Aim of the task
After finding the line with "Outline | Value |" in the data below, set down exactly each line through the one with "Forward, aforward@hey.com |", inclusive, and stop there.

Records for this task

*** Begin section ***

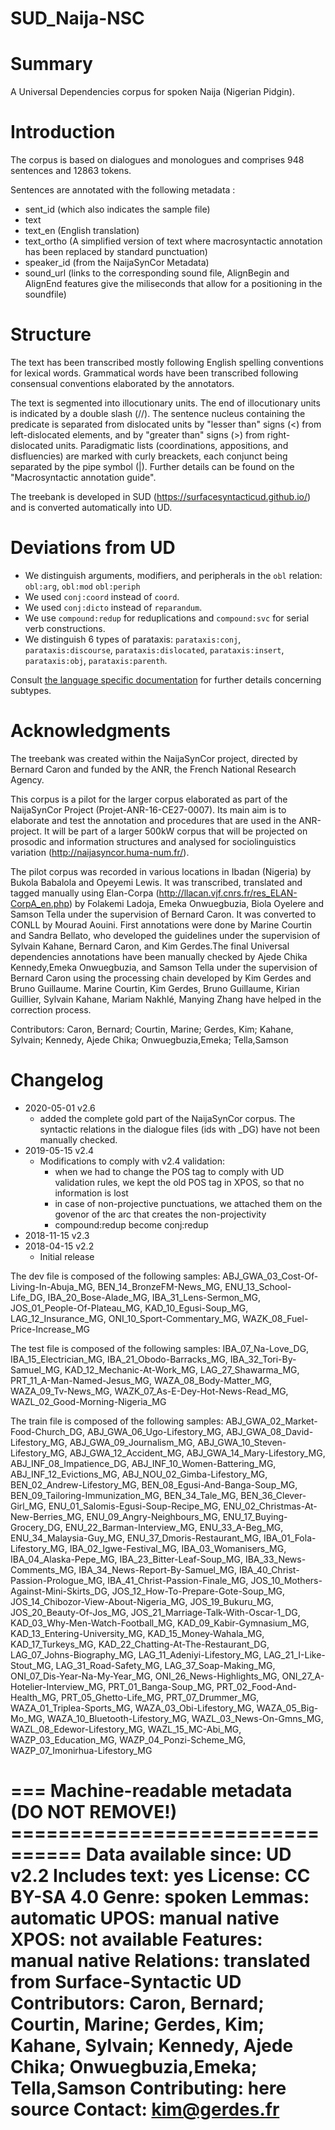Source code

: # SUD_Naija-NSC

# Summary

A Universal Dependencies corpus for spoken Naija (Nigerian Pidgin).

# Introduction

The corpus is based on dialogues and monologues and comprises 948 sentences and 12863 tokens.

Sentences are annotated with the following metadata :
+ sent_id (which also indicates the sample file)
+ text
+ text_en (English translation)
+ text_ortho (A simplified version of text where macrosyntactic annotation has been replaced by standard punctuation)
+ speaker_id (from the NaijaSynCor Metadata)
+ sound_url (links to the corresponding sound file, AlignBegin and AlignEnd features give the miliseconds that allow for a positioning in the soundfile)

# Structure

The text has been transcribed mostly following English spelling conventions for lexical words. Grammatical words have been transcribed following consensual conventions elaborated by the annotators.

The text is segmented into illocutionary units. The end of illocutionary units is indicated by a double slash (//). The sentence nucleus containing the predicate is separated from dislocated units by "lesser than" signs (<) from left-dislocated elements, and by "greater than" signs (>) from right-dislocated units. Paradigmatic lists (coordinations, appositions, and disfluencies) are marked with curly breackets, each conjunct being separated by the pipe symbol (|). Further details can be found on the "Macrosyntactic annotation guide".

The treebank is developed in SUD (https://surfacesyntacticud.github.io/) and is converted automatically into UD.


# Deviations from UD

- We distinguish arguments, modifiers, and peripherals in the `obl` relation: `obl:arg`, `obl:mod` `obl:periph`
- We used `conj:coord` instead of `coord`.
- We used `conj:dicto` instead of `reparandum`.
- We use `compound:redup` for reduplications and `compound:svc` for serial verb constructions.
- We distinguish 6 types of parataxis: `parataxis:conj`, `parataxis:discourse`, `parataxis:dislocated`, `parataxis:insert`, `parataxis:obj`, `parataxis:parenth`.

Consult [the language specific documentation](http://universaldependencies.org/pcm/dep/index.html) for further details concerning subtypes.


# Acknowledgments

The treebank was created within the NaijaSynCor project, directed by Bernard Caron and funded by the ANR, the French National Research Agency.

This corpus is a pilot for the larger corpus elaborated as part of the NaijaSynCor Project (Projet-ANR-16-CE27-0007). Its main aim is to elaborate and test the annotation and procedures that are used in the ANR-project. It will be part of a larger 500kW corpus that will be projected on prosodic and information structures and analysed for sociolinguistics variation (http://naijasyncor.huma-num.fr/).

The pilot corpus was recorded in various locations in Ibadan (Nigeria) by Bukola Babalola and Opeyemi Lewis. It was transcribed, translated and tagged manually using Elan-Corpa (http://llacan.vjf.cnrs.fr/res_ELAN-CorpA_en.php) by Folakemi Ladoja, Emeka Onwuegbuzia, Biola Oyelere and Samson Tella under the supervision of Bernard Caron. It was converted to CONLL by Mourad Aouini. First annotations were done by Marine Courtin and Sandra Bellato, who developed the guidelines under the supervision of Sylvain Kahane, Bernard Caron, and Kim Gerdes.The final Universal dependencies annotations have been manually checked by Ajede Chika Kennedy,Emeka Onwuegbuzia, and Samson Tella under the supervision of Bernard Caron using the processing chain developed by Kim Gerdes and Bruno Guillaume. Marine Courtin, Kim Gerdes, Bruno Guillaume, Kirian Guillier, Sylvain Kahane, Mariam Nakhlé, Manying Zhang have helped in the correction process.

Contributors: Caron, Bernard; Courtin, Marine; Gerdes, Kim; Kahane, Sylvain; Kennedy, Ajede Chika; Onwuegbuzia,Emeka; Tella,Samson

# Changelog

* 2020-05-01 v2.6
  * added the complete gold part of the NaijaSynCor corpus. The syntactic relations in the dialogue files (ids with _DG) have not been manually checked.
* 2019-05-15 v2.4
  * Modifications to comply with v2.4 validation:
    * when we had to change the POS tag to comply with UD validation rules, we kept the old POS tag in XPOS, so that no information is lost
    * in case of non-projective punctuations, we attached them on the govenor of the arc that creates the non-projectivity
    * compound:redup become conj:redup
* 2018-11-15 v2.3
* 2018-04-15 v2.2
  * Initial release

The dev file is composed of the following samples:
ABJ_GWA_03_Cost-Of-Living-In-Abuja_MG, BEN_14_BronzeFM-News_MG, ENU_13_School-Life_DG, IBA_20_Bose-Alade_MG, IBA_31_Lens-Sermon_MG, JOS_01_People-Of-Plateau_MG, KAD_10_Egusi-Soup_MG, LAG_12_Insurance_MG, ONI_10_Sport-Commentary_MG, WAZK_08_Fuel-Price-Increase_MG

The test file is composed of the following samples:
IBA_07_Na-Love_DG, IBA_15_Electrician_MG, IBA_21_Obodo-Barracks_MG, IBA_32_Tori-By-Samuel_MG, KAD_12_Mechanic-At-Work_MG, LAG_27_Shawarma_MG, PRT_11_A-Man-Named-Jesus_MG, WAZA_08_Body-Matter_MG, WAZA_09_Tv-News_MG, WAZK_07_As-E-Dey-Hot-News-Read_MG, WAZL_02_Good-Morning-Nigeria_MG

The train file is composed of the following samples:
ABJ_GWA_02_Market-Food-Church_DG, ABJ_GWA_06_Ugo-Lifestory_MG, ABJ_GWA_08_David-Lifestory_MG, ABJ_GWA_09_Journalism_MG, ABJ_GWA_10_Steven-Lifestory_MG, ABJ_GWA_12_Accident_MG, ABJ_GWA_14_Mary-Lifestory_MG, ABJ_INF_08_Impatience_DG, ABJ_INF_10_Women-Battering_MG, ABJ_INF_12_Evictions_MG, ABJ_NOU_02_Gimba-Lifestory_MG, BEN_02_Andrew-Lifestory_MG, BEN_08_Egusi-And-Banga-Soup_MG, BEN_09_Tailoring-Immunization_MG, BEN_34_Tale_MG, BEN_36_Clever-Girl_MG, ENU_01_Salomis-Egusi-Soup-Recipe_MG, ENU_02_Christmas-At-New-Berries_MG, ENU_09_Angry-Neighbours_MG, ENU_17_Buying-Grocery_DG, ENU_22_Barman-Interview_MG, ENU_33_A-Beg_MG, ENU_34_Malaysia-Guy_MG, ENU_37_Dmoris-Restaurant_MG, IBA_01_Fola-Lifestory_MG, IBA_02_Igwe-Festival_MG, IBA_03_Womanisers_MG, IBA_04_Alaska-Pepe_MG, IBA_23_Bitter-Leaf-Soup_MG, IBA_33_News-Comments_MG, IBA_34_News-Report-By-Samuel_MG, IBA_40_Christ-Passion-Prologue_MG, IBA_41_Christ-Passion-Finale_MG, JOS_10_Mothers-Against-Mini-Skirts_DG, JOS_12_How-To-Prepare-Gote-Soup_MG, JOS_14_Chibozor-View-About-Nigeria_MG, JOS_19_Bukuru_MG, JOS_20_Beauty-Of-Jos_MG, JOS_21_Marriage-Talk-With-Oscar-1_DG, KAD_03_Why-Men-Watch-Football_MG, KAD_09_Kabir-Gymnasium_MG, KAD_13_Entering-University_MG, KAD_15_Money-Wahala_MG, KAD_17_Turkeys_MG, KAD_22_Chatting-At-The-Restaurant_DG, LAG_07_Johns-Biography_MG, LAG_11_Adeniyi-Lifestory_MG, LAG_21_I-Like-Stout_MG, LAG_31_Road-Safety_MG, LAG_37_Soap-Making_MG, ONI_07_Dis-Year-Na-My-Year_MG, ONI_26_News-Highlights_MG, ONI_27_A-Hotelier-Interview_MG, PRT_01_Banga-Soup_MG, PRT_02_Food-And-Health_MG, PRT_05_Ghetto-Life_MG, PRT_07_Drummer_MG, WAZA_01_Triplea-Sports_MG, WAZA_03_Obi-Lifestory_MG, WAZA_05_Big-Mo_MG, WAZA_10_Bluetooth-Lifestory_MG, WAZL_03_News-On-Gmns_MG, WAZL_08_Edewor-Lifestory_MG, WAZL_15_MC-Abi_MG, WAZP_03_Education_MG, WAZP_04_Ponzi-Scheme_MG, WAZP_07_Imonirhua-Lifestory_MG



=== Machine-readable metadata (DO NOT REMOVE!) ================================
Data available since: UD v2.2
Includes text: yes
License: CC BY-SA 4.0
Genre: spoken
Lemmas: automatic
UPOS: manual native
XPOS: not available
Features: manual native
Relations: translated from Surface-Syntactic UD
Contributors: Caron, Bernard; Courtin, Marine; Gerdes, Kim; Kahane, Sylvain; Kennedy, Ajede Chika; Onwuegbuzia,Emeka; Tella,Samson
Contributing: here source
Contact: kim@gerdes.fr
===============================================================================
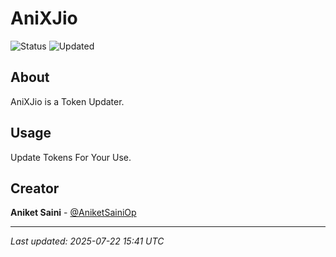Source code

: # AniXJio

![Status](https://img.shields.io/badge/Status-Active-green)
![Updated](https://img.shields.io/badge/Updated-202507/22/250707/22/2522-blue)

## About

AniXJio is a Token Updater.
## Usage

Update Tokens For Your Use.

## Creator

**Aniket Saini** - [@AniketSainiOp](https://github.com/AniketSainiOp)

---

*Last updated: 2025-07-22 15:41 UTC*
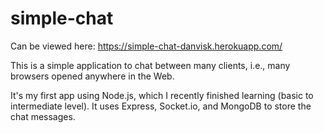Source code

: # simple-chat

Can be viewed here: https://simple-chat-danvisk.herokuapp.com/

This is a simple application to chat between many clients,
i.e., many browsers opened anywhere in the Web. 

It's my first app using Node.js, which I recently finished learning (basic to intermediate level).
It uses Express, Socket.io, and MongoDB to store the chat messages.
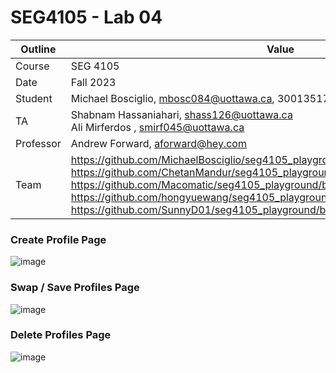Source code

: # SEG4105 - Lab 04

| Outline | Value |
| --- | --- |
| Course | SEG 4105 |
| Date | Fall 2023 |
| Student | Michael Bosciglio, mbosc084@uottawa.ca, 300135179 |
| TA | Shabnam Hassaniahari, shass126@uottawa.ca <br> Ali Mirferdos , smirf045@uottawa.ca| 
| Professor | Andrew Forward, aforward@hey.com |  
| Team | https://github.com/MichaelBosciglio/seg4105_playground/blob/main/lab03/README.md https://github.com/ChetanMandur/seg4105_playground/blob/main/lab03/README.md https://github.com/Macomatic/seg4105_playground/blob/main/lab03/README.md https://github.com/hongyuewang/seg4105_playground/tree/main/lab03  https://github.com/SunnyD01/seg4105_playground/blob/master/lab03/readme.md|


### Create Profile Page
![image](https://github.com/MichaelBosciglio/seg4105_playground/assets/55165965/f6d550da-c266-4406-8da8-7f2284f6ad71)
### Swap / Save Profiles Page
![image](https://github.com/MichaelBosciglio/seg4105_playground/assets/55165965/1cd32abf-92d3-413a-8819-bc2a44a0734c)
### Delete Profiles Page
![image](https://github.com/MichaelBosciglio/seg4105_playground/assets/55165965/c7003ef4-37ae-4572-ab77-fdefba348ca6)


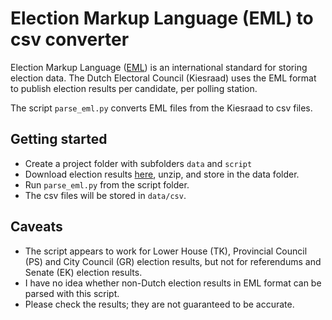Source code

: # Election Markup Language (EML) to csv converter

Election Markup Language ([EML][eml]) is an international standard for storing election data. The Dutch Electoral Council (Kiesraad) uses the EML format to publish election results per candidate, per polling station. 

The script `parse_eml.py` converts EML files from the Kiesraad to csv files.

## Getting started

- Create a project folder with subfolders `data` and `script`
- Download election results [here][data], unzip, and store in the data folder.
- Run `parse_eml.py` from the script folder.
- The csv files will be stored in `data/csv`.

## Caveats

- The script appears to work for Lower House (TK), Provincial Council (PS) and City Council (GR) election results, but not for referendums and Senate (EK) election results.
- I have no idea whether non-Dutch election results in EML format can be parsed with this script.
- Please check the results; they are not guaranteed to be accurate.

[data]:https://data.overheid.nl/data/dataset?maintainer_facet=http%3A%2F%2Fstandaarden.overheid.nl%2Fowms%2Fterms%2FKiesraad
[eml]:https://en.wikipedia.org/wiki/Election_Markup_Language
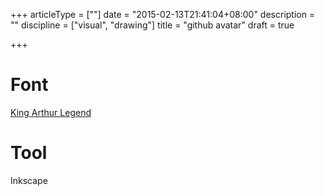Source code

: +++
articleType = [""]
date = "2015-02-13T21:41:04+08:00"
description = ""
discipline = ["visual", "drawing"]
title = "github avatar"
draft = true

+++

# Font

[King Arthur Legend](www.dafont.com/king-arthur-legend.font)

# Tool 

Inkscape
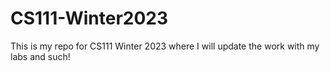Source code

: # CS111-Winter2023
This is my repo for CS111 Winter 2023 where I will update the work with my labs and such!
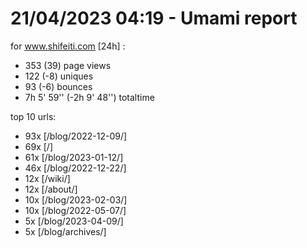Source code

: # 21/04/2023 04:19 - Umami report
for www.shifeiti.com [24h] :

 - 353 (39) page views
 - 122 (-8) uniques
 - 93 (-6) bounces
 - 7h 5' 59'' (-2h 9' 48'') totaltime


top 10 urls:
 - 93x [/blog/2022-12-09/]
 - 69x [/]
 - 61x [/blog/2023-01-12/]
 - 46x [/blog/2022-12-22/]
 - 12x [/wiki/]
 - 12x [/about/]
 - 10x [/blog/2023-02-03/]
 - 10x [/blog/2022-05-07/]
 - 5x [/blog/2023-04-09/]
 - 5x [/blog/archives/]


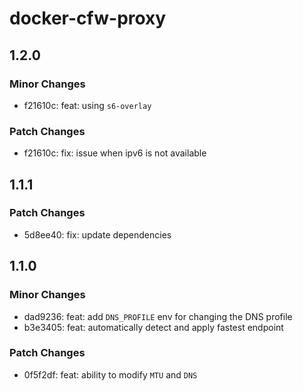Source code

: # docker-cfw-proxy

## 1.2.0

### Minor Changes

- f21610c: feat: using `s6-overlay`

### Patch Changes

- f21610c: fix: issue when ipv6 is not available

## 1.1.1

### Patch Changes

- 5d8ee40: fix: update dependencies

## 1.1.0

### Minor Changes

- dad9236: feat: add `DNS_PROFILE` env for changing the DNS profile
- b3e3405: feat: automatically detect and apply fastest endpoint

### Patch Changes

- 0f5f2df: feat: ability to modify `MTU` and `DNS`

*** End section ***

Solution
| Outline | Value |
| --- | --- |
| Course | SEG 4105 |
| Date | Fall 2023 |
| Student | Michael Bosciglio, mbosc084@uottawa.ca, 300135179 |
| TA | Shabnam Hassaniahari, shass126@uottawa.ca <br> Ali Mirferdos , smirf045@uottawa.ca| 
| Professor | Andrew Forward, aforward@hey.com |  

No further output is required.